[[ SOURCE DATA open ]]

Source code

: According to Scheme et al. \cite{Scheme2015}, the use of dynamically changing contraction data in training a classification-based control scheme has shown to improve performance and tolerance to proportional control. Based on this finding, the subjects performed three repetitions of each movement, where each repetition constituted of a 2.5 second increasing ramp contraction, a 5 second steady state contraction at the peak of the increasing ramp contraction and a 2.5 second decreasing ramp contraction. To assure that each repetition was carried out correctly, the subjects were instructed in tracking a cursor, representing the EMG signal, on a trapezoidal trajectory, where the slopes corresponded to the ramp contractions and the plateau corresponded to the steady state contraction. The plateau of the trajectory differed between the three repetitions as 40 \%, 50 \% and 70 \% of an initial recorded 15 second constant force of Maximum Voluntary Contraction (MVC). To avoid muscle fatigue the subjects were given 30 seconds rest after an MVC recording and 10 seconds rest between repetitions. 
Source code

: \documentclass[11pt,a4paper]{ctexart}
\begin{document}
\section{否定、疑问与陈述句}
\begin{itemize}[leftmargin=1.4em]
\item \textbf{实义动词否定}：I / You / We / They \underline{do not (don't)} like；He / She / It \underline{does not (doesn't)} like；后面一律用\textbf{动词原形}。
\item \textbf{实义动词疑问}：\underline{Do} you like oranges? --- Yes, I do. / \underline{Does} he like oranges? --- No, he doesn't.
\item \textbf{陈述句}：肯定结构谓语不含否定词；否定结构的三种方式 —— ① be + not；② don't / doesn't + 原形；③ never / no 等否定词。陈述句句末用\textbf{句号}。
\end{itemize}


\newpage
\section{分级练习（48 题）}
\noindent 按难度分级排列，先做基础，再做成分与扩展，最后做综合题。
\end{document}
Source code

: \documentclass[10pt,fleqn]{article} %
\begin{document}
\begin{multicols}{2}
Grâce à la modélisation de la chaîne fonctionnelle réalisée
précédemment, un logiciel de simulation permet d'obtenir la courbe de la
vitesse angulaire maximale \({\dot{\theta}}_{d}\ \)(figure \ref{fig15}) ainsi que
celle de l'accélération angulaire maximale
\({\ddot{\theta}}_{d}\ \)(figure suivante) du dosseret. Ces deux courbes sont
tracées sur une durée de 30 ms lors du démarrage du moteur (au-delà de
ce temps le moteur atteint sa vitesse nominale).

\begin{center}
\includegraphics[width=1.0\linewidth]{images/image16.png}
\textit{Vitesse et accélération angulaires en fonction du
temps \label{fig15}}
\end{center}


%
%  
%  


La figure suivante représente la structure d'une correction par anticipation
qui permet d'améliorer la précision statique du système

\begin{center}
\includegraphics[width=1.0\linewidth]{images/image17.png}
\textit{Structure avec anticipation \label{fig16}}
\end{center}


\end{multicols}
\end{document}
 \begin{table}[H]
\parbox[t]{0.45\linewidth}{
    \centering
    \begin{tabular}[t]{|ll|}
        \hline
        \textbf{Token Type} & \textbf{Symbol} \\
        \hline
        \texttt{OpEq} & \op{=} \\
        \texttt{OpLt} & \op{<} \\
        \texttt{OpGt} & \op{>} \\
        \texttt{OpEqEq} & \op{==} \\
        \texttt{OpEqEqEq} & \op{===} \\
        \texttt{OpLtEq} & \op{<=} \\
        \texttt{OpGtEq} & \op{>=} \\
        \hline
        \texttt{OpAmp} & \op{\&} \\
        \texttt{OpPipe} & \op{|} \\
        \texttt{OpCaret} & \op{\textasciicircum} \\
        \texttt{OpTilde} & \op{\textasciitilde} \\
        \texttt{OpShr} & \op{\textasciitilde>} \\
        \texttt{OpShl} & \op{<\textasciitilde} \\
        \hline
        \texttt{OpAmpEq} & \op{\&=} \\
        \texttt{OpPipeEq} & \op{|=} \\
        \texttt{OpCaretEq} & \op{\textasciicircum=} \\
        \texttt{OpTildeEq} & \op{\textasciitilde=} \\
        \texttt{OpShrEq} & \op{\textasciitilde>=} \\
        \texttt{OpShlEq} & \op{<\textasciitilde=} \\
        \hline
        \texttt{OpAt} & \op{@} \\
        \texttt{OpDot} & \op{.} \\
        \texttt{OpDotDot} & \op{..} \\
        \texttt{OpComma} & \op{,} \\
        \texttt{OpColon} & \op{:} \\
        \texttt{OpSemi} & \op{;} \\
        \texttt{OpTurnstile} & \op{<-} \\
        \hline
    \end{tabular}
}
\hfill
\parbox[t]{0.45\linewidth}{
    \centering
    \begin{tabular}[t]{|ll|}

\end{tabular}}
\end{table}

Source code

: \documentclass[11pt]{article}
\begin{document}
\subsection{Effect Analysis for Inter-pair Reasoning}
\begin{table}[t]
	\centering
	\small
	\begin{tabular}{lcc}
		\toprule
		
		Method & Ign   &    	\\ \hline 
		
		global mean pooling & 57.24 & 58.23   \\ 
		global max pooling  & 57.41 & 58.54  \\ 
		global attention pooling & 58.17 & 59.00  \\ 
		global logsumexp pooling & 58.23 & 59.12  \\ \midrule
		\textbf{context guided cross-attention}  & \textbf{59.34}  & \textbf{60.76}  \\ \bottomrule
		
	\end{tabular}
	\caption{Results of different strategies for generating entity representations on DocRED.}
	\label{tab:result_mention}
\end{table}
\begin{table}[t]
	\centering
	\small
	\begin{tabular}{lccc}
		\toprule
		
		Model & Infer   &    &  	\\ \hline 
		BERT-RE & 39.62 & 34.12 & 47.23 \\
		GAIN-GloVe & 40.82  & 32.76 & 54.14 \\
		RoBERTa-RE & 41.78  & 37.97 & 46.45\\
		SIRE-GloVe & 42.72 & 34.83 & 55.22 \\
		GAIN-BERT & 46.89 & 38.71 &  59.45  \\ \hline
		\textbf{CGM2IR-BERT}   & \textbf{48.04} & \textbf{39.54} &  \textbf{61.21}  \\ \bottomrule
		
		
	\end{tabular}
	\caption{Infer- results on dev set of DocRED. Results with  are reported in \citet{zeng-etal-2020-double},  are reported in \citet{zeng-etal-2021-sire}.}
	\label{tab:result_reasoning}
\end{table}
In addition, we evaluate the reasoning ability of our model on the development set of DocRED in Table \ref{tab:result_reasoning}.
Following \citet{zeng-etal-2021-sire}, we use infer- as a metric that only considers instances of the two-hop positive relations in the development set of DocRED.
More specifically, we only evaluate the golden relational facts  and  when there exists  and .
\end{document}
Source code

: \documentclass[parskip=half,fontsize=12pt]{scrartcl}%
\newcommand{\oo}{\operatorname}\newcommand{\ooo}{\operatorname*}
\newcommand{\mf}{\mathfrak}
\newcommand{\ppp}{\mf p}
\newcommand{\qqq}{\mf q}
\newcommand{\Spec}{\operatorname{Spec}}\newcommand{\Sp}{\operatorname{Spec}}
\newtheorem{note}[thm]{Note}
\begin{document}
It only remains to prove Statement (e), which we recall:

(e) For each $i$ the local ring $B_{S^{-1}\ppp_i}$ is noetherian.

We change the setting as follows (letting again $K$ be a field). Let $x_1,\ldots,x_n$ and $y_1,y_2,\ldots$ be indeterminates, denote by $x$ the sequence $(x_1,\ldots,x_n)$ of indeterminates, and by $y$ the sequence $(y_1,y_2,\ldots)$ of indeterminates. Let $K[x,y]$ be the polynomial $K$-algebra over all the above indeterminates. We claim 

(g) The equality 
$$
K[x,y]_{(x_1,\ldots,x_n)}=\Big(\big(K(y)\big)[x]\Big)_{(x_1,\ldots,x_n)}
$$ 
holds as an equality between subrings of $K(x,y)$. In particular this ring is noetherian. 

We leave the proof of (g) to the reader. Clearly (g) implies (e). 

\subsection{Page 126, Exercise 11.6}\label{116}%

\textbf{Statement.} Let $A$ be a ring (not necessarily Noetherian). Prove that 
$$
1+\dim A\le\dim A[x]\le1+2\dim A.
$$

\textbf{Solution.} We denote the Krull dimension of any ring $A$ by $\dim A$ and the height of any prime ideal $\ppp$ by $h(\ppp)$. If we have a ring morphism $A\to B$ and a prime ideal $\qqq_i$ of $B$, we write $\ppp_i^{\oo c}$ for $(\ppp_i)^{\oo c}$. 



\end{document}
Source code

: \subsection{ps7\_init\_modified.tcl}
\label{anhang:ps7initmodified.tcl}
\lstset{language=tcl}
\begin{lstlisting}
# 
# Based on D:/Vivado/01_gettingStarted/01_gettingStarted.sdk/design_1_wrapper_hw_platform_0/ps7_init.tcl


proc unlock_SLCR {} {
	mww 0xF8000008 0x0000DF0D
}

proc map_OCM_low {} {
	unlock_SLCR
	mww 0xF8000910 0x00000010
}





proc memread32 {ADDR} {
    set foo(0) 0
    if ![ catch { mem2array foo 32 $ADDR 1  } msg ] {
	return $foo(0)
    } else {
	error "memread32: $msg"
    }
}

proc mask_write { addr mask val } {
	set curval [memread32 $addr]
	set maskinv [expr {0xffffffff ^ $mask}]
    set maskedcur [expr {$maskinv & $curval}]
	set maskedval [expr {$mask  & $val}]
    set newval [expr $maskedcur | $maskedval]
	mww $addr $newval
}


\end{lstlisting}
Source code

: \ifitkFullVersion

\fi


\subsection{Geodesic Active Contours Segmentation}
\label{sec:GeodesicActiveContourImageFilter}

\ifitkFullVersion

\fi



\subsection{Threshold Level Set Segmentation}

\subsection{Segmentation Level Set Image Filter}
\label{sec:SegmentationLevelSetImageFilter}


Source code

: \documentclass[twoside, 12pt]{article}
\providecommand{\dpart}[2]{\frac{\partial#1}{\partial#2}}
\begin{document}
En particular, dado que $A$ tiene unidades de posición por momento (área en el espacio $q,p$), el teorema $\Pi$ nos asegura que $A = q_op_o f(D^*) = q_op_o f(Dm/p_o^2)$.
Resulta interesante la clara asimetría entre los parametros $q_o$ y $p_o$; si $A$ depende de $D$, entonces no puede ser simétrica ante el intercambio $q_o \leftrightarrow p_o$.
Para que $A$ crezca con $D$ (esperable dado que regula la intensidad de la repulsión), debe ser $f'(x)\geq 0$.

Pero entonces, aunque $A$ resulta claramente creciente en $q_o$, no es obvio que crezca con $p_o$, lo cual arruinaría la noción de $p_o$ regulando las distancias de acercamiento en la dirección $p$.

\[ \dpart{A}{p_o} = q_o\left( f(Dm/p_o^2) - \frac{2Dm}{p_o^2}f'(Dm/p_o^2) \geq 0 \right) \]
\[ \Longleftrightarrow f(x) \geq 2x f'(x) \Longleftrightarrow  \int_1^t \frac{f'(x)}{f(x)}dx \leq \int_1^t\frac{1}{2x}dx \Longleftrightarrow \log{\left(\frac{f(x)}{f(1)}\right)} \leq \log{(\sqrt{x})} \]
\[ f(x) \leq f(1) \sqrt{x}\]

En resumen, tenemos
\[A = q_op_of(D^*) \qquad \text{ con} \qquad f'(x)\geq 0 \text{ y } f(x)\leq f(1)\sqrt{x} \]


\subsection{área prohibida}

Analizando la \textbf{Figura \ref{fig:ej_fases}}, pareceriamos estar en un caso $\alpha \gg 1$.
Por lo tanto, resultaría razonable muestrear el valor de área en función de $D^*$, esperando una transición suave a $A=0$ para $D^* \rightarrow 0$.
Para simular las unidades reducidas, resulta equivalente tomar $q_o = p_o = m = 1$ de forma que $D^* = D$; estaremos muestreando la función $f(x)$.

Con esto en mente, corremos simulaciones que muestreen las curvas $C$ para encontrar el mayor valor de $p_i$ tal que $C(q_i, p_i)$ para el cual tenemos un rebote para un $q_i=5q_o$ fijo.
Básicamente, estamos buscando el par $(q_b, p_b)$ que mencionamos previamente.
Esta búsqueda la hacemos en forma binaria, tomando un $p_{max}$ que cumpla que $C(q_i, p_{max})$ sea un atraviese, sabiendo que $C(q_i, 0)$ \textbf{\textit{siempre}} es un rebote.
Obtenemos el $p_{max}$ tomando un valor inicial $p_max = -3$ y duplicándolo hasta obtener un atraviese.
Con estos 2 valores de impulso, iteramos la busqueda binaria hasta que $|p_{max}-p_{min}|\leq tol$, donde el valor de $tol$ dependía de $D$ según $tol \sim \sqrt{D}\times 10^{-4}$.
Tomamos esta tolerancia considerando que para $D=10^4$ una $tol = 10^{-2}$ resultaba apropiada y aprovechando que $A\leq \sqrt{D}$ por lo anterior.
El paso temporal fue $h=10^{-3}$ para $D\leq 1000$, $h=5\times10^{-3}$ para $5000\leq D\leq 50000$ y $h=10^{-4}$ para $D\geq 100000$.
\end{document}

[[ SOURCE DATA closed ]]

For the listing above, print only the lines starting at the line containing "set maskedval [expr" and ending at the line containing "Para que $A$", exactly, both included.

> EXPECTED ANSWER
	set maskedval [expr {$mask  & $val}]
    set newval [expr $maskedcur | $maskedval]
	mww $addr $newval
}


\end{lstlisting}
Source code

: \ifitkFullVersion

\fi


\subsection{Geodesic Active Contours Segmentation}
\label{sec:GeodesicActiveContourImageFilter}

\ifitkFullVersion

\fi



\subsection{Threshold Level Set Segmentation}

\subsection{Segmentation Level Set Image Filter}
\label{sec:SegmentationLevelSetImageFilter}


Source code

: \documentclass[twoside, 12pt]{article}
\providecommand{\dpart}[2]{\frac{\partial#1}{\partial#2}}
\begin{document}
En particular, dado que $A$ tiene unidades de posición por momento (área en el espacio $q,p$), el teorema $\Pi$ nos asegura que $A = q_op_o f(D^*) = q_op_o f(Dm/p_o^2)$.
Resulta interesante la clara asimetría entre los parametros $q_o$ y $p_o$; si $A$ depende de $D$, entonces no puede ser simétrica ante el intercambio $q_o \leftrightarrow p_o$.
Para que $A$ crezca con $D$ (esperable dado que regula la intensidad de la repulsión), debe ser $f'(x)\geq 0$.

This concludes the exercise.